Task brief: Hunt through the lines below for the string "user" and copy each one that has it.

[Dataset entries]
########

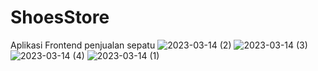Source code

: # ShoesStore
Aplikasi Frontend penjualan sepatu 
![2023-03-14 (2)](https://user-images.githubusercontent.com/63648831/224947325-54e05812-12a9-4a86-b54c-dd5171894eb3.png)
![2023-03-14 (3)](https://user-images.githubusercontent.com/63648831/224947333-65d3be21-f25e-4c5a-8a57-210a0773ca58.png)
![2023-03-14 (4)](https://user-images.githubusercontent.com/63648831/224947343-2bc1d944-9963-497a-8f86-329705f5d740.png)
![2023-03-14 (1)](https://user-images.githubusercontent.com/63648831/224947346-8719a1e7-8994-46e4-b4b7-2f1cc78557be.png)
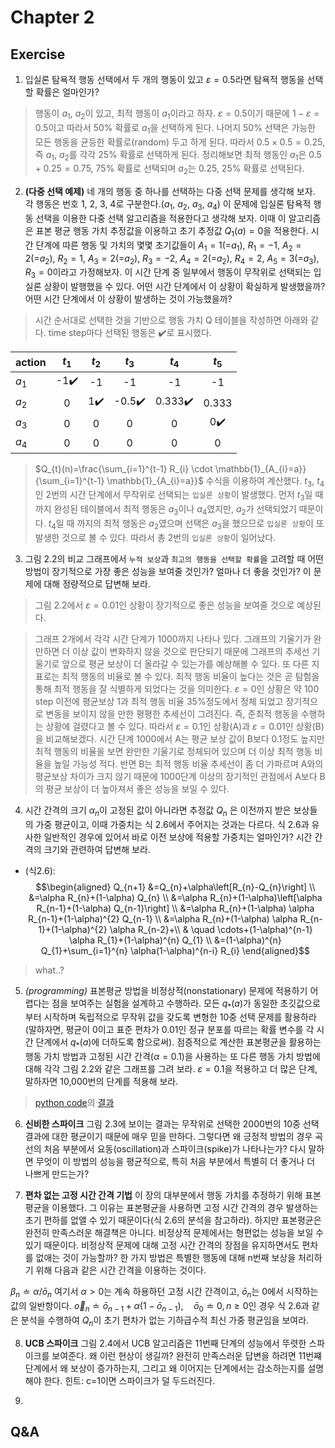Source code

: # Chapter 2
## Exercise
1. 입실론 탐욕적 행동 선택에서 두 개의 행동이 있고 $\varepsilon=0.5$라면 탐욕적 행동을 선택할 확률은 얼마인가?
> 행동이 $a_{1}$, $a_{2}$이 있고, 최적 행동이 $a_{1}$이라고 하자. $\varepsilon=0.5$이기 때문에 $1-\varepsilon=0.5$이고 따라서 50% 확률로 $a_{1}$을 선택하게 된다. 나머지 50% 선택은 가능한 모든 행동을 균등한 확률로(random) 두고 하게 된다. 따라서 $0.5\times0.5 = 0.25$, 즉 $a_{1}$, $a_{2}$를 각각 25% 확률로 선택하게 된다. 정리해보면 최적 행동인 $a_{1}$은 $0.5+0.25=0.75$, 75% 확률로 선택되며 $a_{2}$는 $0.25$, 25% 확률로 선택된다.

2. **(다중 선택 예제)** 네 개의 행동 중 하나를 선택하는 다중 선택 문제를 생각해 보자. 각 행동은 번호 1, 2, 3, 4로 구분한다.($a_{1}$, $a_{2}$, $a_{3}$, $a_{4}$) 이 문제에 입실론 탐욕적 행동 선택을 이용한 다중 선택 알고리즘을 적용한다고 생각해 보자. 이때 이 알고리즘은 표본 평균 행동 가치 추정값을 이용하고 초기 추정값 $Q_{1}(a)=0$을 적용한다. 시간 단계에 따른 행동 및 가치의 몇몇 초기값들이 $A_{1}=1$(=$a_{1}$), $R_{1}=-1$, $A_{2}=2$(=$a_{2}$), $R_{2}=1$, $A_{3}=2$(=$a_{2}$), $R_{3}=-2$, $A_{4}=2$(=$a_{2}$), $R_{4}=2$, $A_{5}=3$(=$a_{3}$), $R_{3}=0$이라고 가정해보자. 이 시간 단계 중 일부에서 행동이 무작위로 선택되는 입실론 상황이 발행했을 수 있다. 어떤 시간 단계에서 이 상황이 확실하게 발생했을까? 어떤 시간 단계에서 이 상황이 발생하는 것이 가능했을까?

> 시간 순서대로 선택한 것을 기반으로 행동 가치 Q 테이블을 작성하면 아래와 같다. time step마다 선택된 행동은 :heavy_check_mark:로 표시했다.

|action|$t_{1}$|$t_{2}$|$t_{3}$|$t_{4}$|$t_{5}$|
|:-----|:-----:|:-----:|:-----:|:-----:|:-----:|
|$a_{1}$|-1:heavy_check_mark:|-1     |-1     |-1     |-1     |
|$a_{2}$|0     |1:heavy_check_mark:|-0.5:heavy_check_mark:|0.333:heavy_check_mark:|0.333  |
|$a_{3}$|0     |0      |0      |0      |0:heavy_check_mark:|
|$a_{4}$|0     |0      |0      |0      |0      |

> $Q_{t}(n)=\frac{\sum_{i=1}^{t-1} R_{i} \cdot \mathbb{1}_{A_{i}=a}}{\sum_{i=1}^{t-1} \mathbb{1}_{A_{i}=a}}$ 수식을 이용하여 계산했다. $t_{3}$, $t_{4}$인 2번의 시간 단계에서 무작위로 선택되는 `입실론 상황`이 발생했다. 먼저 $t_{3}$일 때까지 완성된 테이블에서 최적 행동은 $a_{3}$이나 $a_{4}$였지만, $a_{2}$가 선택되었기 때문이다. $t_{4}$일 때 까지의 최적 행동은 $a_{2}$였으며 선택은 $a_{3}$을 했으므로 `입실론 상황`이 또 발생한 것으로 볼 수 있다. 따라서 총 2번의 `입실론 상황`이 일어났다.

3. 그림 2.2의 비교 그래프에서 `누적 보상`과 `최고의 행동을 선택할 확률`을 고려할 때 어떤 방법이 장기적으로 가장 좋은 성능을 보여줄 것인가? 얼마나 더 좋을 것인가? 이 문제에 대해 정량적으로 답변해 보라.
> 그림 2.2에서 $\varepsilon=0.01$인 상황이 장기적으로 좋은 성능을 보여줄 것으로 예상된다. 

> 그래프 2개에서 각각 시간 단계가 1000까지 나타나 있다. 그래프의 기울기가 완만하면 더 이상 값이 변화하지 않을 것으로 판단되기 때문에 그래프의 추세선 기울기로 앞으로 평균 보상이 더 올라갈 수 있는가를 예상해볼 수 있다. 또 다른 지표로는 최적 행동의 비율로 볼 수 있다. 최적 행동 비율이 높다는 것은 곧 탐험을 통해 최적 행동을 잘 식별하게 되었다는 것을 의미한다. $\varepsilon=0$인 상황은 약 100 step 이전에 평균보상 1과 최적 행동 비율 35%정도에서 정체 되었고 장기적으로 변동을 보이지 않을 만한 평평한 추세선이 그려진다. 즉, 준최적 행동을 수행하는 상황에 걸렸다고 볼 수 있다. 따라서 $\varepsilon=0.1$인 상황(A)과 $\varepsilon=0.01$인 상황(B)을 비교해보겠다. 시간 단계 1000에서 A는 평균 보상 값이 B보다 0.1정도 높지만 최적 행동의 비율을 보면 완만한 기울기로 정체되어 있으며 더 이상 최적 행동 비율을 높일 가능성 적다. 반면 B는 최적 행동 비율 추세선이 좀 더 가파르며 A와의 평균보상 차이가 크지 않기 때문에 1000단계 이상의 장기적인 관점에서 A보다 B의 평균 보상이 더 높아져서 좋은 성능을 보일 수 있다.

4. 시간 간격의 크기 $\alpha_{n}$이 고정된 값이 아니라면 추정값 $Q_{n}$
은 이전까지 받은 보상들의 가중 평균이고, 이때 가중치는 식 2.6에서 주어지는 것과는 다르다. 식 2.6과 유사한 일반적인 경우에 있어서 바로 이전 보상에 적용할 가중치는 얼마인가? 시간 간격의 크기와 관련하여 답변해 보라.
* (식2.6): $$\begin{aligned}
Q_{n+1} &=Q_{n}+\alpha\left[R_{n}-Q_{n}\right] \\
&=\alpha R_{n}+(1-\alpha) Q_{n} \\
&=\alpha R_{n}+(1-\alpha)\left[\alpha R_{n-1}+(1-\alpha) Q_{n-1}\right] \\
&=\alpha R_{n}+(1-\alpha) \alpha R_{n-1}+(1-\alpha)^{2} Q_{n-1} \\
&=\alpha R_{n}+(1-\alpha) \alpha R_{n-1}+(1-\alpha)^{2} \alpha R_{n-2}+\\
& \quad \cdots+(1-\alpha)^{n-1} \alpha R_{1}+(1-\alpha)^{n} Q_{1} \\
&=(1-\alpha)^{n} Q_{1}+\sum_{i=1}^{n} \alpha(1-\alpha)^{n-i} R_{i}
\end{aligned}$$

> what..?

5. *(programming)* 표본평균 방법을 비정상적(nonstationary) 문제에 적용하기 어렵다는 점을 보여주는 실험을 설계하고 수행하라. 모든 $q_{*}(a)$가 동일한 초깃값으로부터 시작하며 독립적으로 무작위 값을 갖도록 변형한 10중 선택 문제를 활용하라(말하자면, 평균이 0이고 표준 편차가 0.01인 정규 분포를 따르는 확률 변수를 각 시간 단계에서 $q_{*}(a)$에 더하도록 함으로써). 점증적으로 계산한 표본평균을 활용하는 행동 가치 방법과 고정된 시간 간격($\alpha=0.1$)을 사용하는 또 다른 행동 가치 방법에 대해 각각 그림 2.2와 같은 그래프를 그려 보라. $\varepsilon=0.1$을 적용하고 더 많은 단계, 말하자면 10,000번의 단계를 적용해 보라.

> [python code](./chapter02/2_5.py)의 [결과](./chapter02/2_5.png)

6. **신비한 스파이크** 그림 2.3에 보이는 결과는 무작위로 선택한 2000번의 10중 선택 결과에 대한 평균이기 때문에 매우 믿을 만하다. 그렇다면 왜 긍정적 방법의 경우 곡선의 처음 부분에서 요동(oscillation)과 스파이크(spike)가 나타나는가? 다시 말하면 무엇이 이 방법의 성능을 평균적으로, 특히 처음 부분에서 특별히 더 좋거나 더 나쁘게 만드는가?
>

7. **편차 없는 고정 시간 간격 기법** 이 장의 대부분에서 행동 가치를 추정하기 위해 표본평균을 이용했다. 그 이유는 표본평균을 사용하면 고정 시간 간격의 경우 발생하는 초기 편하를 없앨 수 있기 때문이다(식 2.6의 분석을 참고하라). 하지만 표본평균은 완전히 만족스러운 해결책은 아니다. 비정상적 문제에서는 형편없는 성능을 보일 수 있기 때문이다. 비정상적 문제에 대해 고정 시간 간격의 장점을 유지하면서도 편차를 없애는 것이 가능할까? 한 가지 방법은 특별한 행동에 대해 n번째 보상을 처리하기 위해 다음과 같은 시간 간격을 이용하는 것이다.

$\beta_{n} \doteq \alpha / \bar{o}_{n}$
여기서 $\alpha>0$는 계속 하용하던 고정 시간 간격이고, $\bar{o}_{n}$는 0에서 시작하는 값의 일반항이다.
$\vec{o}_{n} \doteq \bar{o}_{n-1}+\alpha\left(1-\bar{o}_{n-1}\right), \quad \bar{o}_{0} \doteq 0, n \geq 0$인 경우
식 2.6과 같은 분석을 수행하여 $Q_{n}$이 초기 편차가 없는 기하급수적 최신 가중 평균임을 보여라.
>
    
8. **UCB 스파이크** 그림 2.4에서 UCB 알고리즘은 11번째 단계의 성능에서 뚜렷한 스파이크를 보여준다. 왜 이런 현상이 생길까? 완전히 만족스러운 답변을 하려면 11번쨰 단계에서 왜 보상이 증가하는지, 그리고 왜 이어지는 단계에서는 감소하는지를 설명해야 한다. 힌트: c=1이면 스파이크가 덜 두드러진다.
>

9. 

## Q&A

########

Exercise response:
![2023-03-14 (2)](https://user-images.githubusercontent.com/63648831/224947325-54e05812-12a9-4a86-b54c-dd5171894eb3.png)
![2023-03-14 (3)](https://user-images.githubusercontent.com/63648831/224947333-65d3be21-f25e-4c5a-8a57-210a0773ca58.png)
![2023-03-14 (4)](https://user-images.githubusercontent.com/63648831/224947343-2bc1d944-9963-497a-8f86-329705f5d740.png)
![2023-03-14 (1)](https://user-images.githubusercontent.com/63648831/224947346-8719a1e7-8994-46e4-b4b7-2f1cc78557be.png)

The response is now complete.